Официальные лица, которые вели монашек, свернули направо в зал, заканчивающийся двойными дверями. Перед ними на коленях в два ряда стояли гвардейцы Сёнто, а два монаха-неофита воскуряли ладан.
Гвардейцы и неофиты поклонились подошедшим сестрам, проводники окрыли дверь и пригласили их войти.
За тяжелыми дверьми находился зал аудиенций среднего по дворцовым меркам размера, хотя он был больше, чем самый главный зал в монастыре. Вход в огромные палаты оказался не в конце зала напротив помоста, как думала Сусто, а с одной из боковых сторон. Около дюжины братьев стояли на коленях посреди комнаты. Когда Сусто вошла, то увидела одинокого старого монаха, сидящего справа от нее напротив помоста.

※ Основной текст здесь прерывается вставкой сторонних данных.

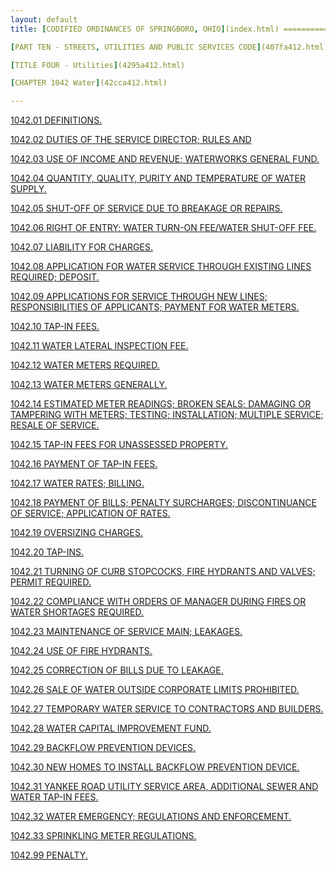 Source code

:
 ```yaml
---
layout: default 
title: [CODIFIED ORDINANCES OF SPRINGBORO, OHIO](index.html) =====================================================

[PART TEN - STREETS, UTILITIES AND PUBLIC SERVICES CODE](407fa412.html)

[TITLE FOUR - Utilities](4295a412.html)

[CHAPTER 1042 Water](42cca412.html)

---
```


[1042.01 DEFINITIONS.](42faa412.html)

[1042.02 DUTIES OF THE SERVICE DIRECTOR; RULES AND](42ffa412.html)

[1042.03 USE OF INCOME AND REVENUE; WATERWORKS GENERAL
FUND.](4303a412.html)

[1042.04 QUANTITY, QUALITY, PURITY AND TEMPERATURE OF WATER
SUPPLY.](4306a412.html)

[1042.05 SHUT-OFF OF SERVICE DUE TO BREAKAGE OR REPAIRS.](430aa412.html)

[1042.06 RIGHT OF ENTRY; WATER TURN-ON FEE/WATER SHUT-OFF
FEE.](430ea412.html)

[1042.07 LIABILITY FOR CHARGES.](4312a412.html)

[1042.08 APPLICATION FOR WATER SERVICE THROUGH EXISTING LINES REQUIRED;
DEPOSIT.](4316a412.html)

[1042.09 APPLICATIONS FOR SERVICE THROUGH NEW LINES; RESPONSIBILITIES OF
APPLICANTS; PAYMENT FOR WATER METERS.](431ea412.html)

[1042.10 TAP-IN FEES.](4322a412.html)

[1042.11 WATER LATERAL INSPECTION FEE.](4330a412.html)

[1042.12 WATER METERS REQUIRED.](4334a412.html)

[1042.13 WATER METERS GENERALLY.](4337a412.html)

[1042.14 ESTIMATED METER READINGS; BROKEN SEALS; DAMAGING OR TAMPERING
WITH METERS; TESTING; INSTALLATION; MULTIPLE SERVICE; RESALE OF
SERVICE.](433fa412.html)

[1042.15 TAP-IN FEES FOR UNASSESSED PROPERTY.](4343a412.html)

[1042.16 PAYMENT OF TAP-IN FEES.](4351a412.html)

[1042.17 WATER RATES; BILLING.](4361a412.html)

[1042.18 PAYMENT OF BILLS; PENALTY SURCHARGES; DISCONTINUANCE OF
SERVICE; APPLICATION OF RATES.](436aa412.html)

[1042.19 OVERSIZING CHARGES.](4377a412.html)

[1042.20 TAP-INS.](437fa412.html)

[1042.21 TURNING OF CURB STOPCOCKS, FIRE HYDRANTS AND VALVES; PERMIT
REQUIRED.](4383a412.html)

[1042.22 COMPLIANCE WITH ORDERS OF MANAGER DURING FIRES OR WATER
SHORTAGES REQUIRED.](4387a412.html)

[1042.23 MAINTENANCE OF SERVICE MAIN; LEAKAGES.](438aa412.html)

[1042.24 USE OF FIRE HYDRANTS.](438ea412.html)

[1042.25 CORRECTION OF BILLS DUE TO LEAKAGE.](4391a412.html)

[1042.26 SALE OF WATER OUTSIDE CORPORATE LIMITS
PROHIBITED.](4394a412.html)

[1042.27 TEMPORARY WATER SERVICE TO CONTRACTORS AND
BUILDERS.](4397a412.html)

[1042.28 WATER CAPITAL IMPROVEMENT FUND.](439da412.html)

[1042.29 BACKFLOW PREVENTION DEVICES.](43a0a412.html)

[1042.30 NEW HOMES TO INSTALL BACKFLOW PREVENTION
DEVICE.](43aca412.html)

[1042.31 YANKEE ROAD UTILITY SERVICE AREA, ADDITIONAL SEWER AND WATER
TAP-IN FEES.](43b5a412.html)

[1042.32 WATER EMERGENCY; REGULATIONS AND ENFORCEMENT.](43c0a412.html)

[1042.33 SPRINKLING METER REGULATIONS.](43d1a412.html)

[1042.99 PENALTY.](43d7a412.html)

«Брат Нодаку, — подумала она. — Верховный настоятель ботаистского Братства». Других монахиня не узнала.
Когда их провели к шелковым подушкам, лежащим на отполированном деревянном полу, братья поклонились. Сусто поклонилась в ответ, потом тихо постучала по паланкину, в котором находилась ее Настоятельница.
— Открой занавес, дитя, — раздался сухой голос.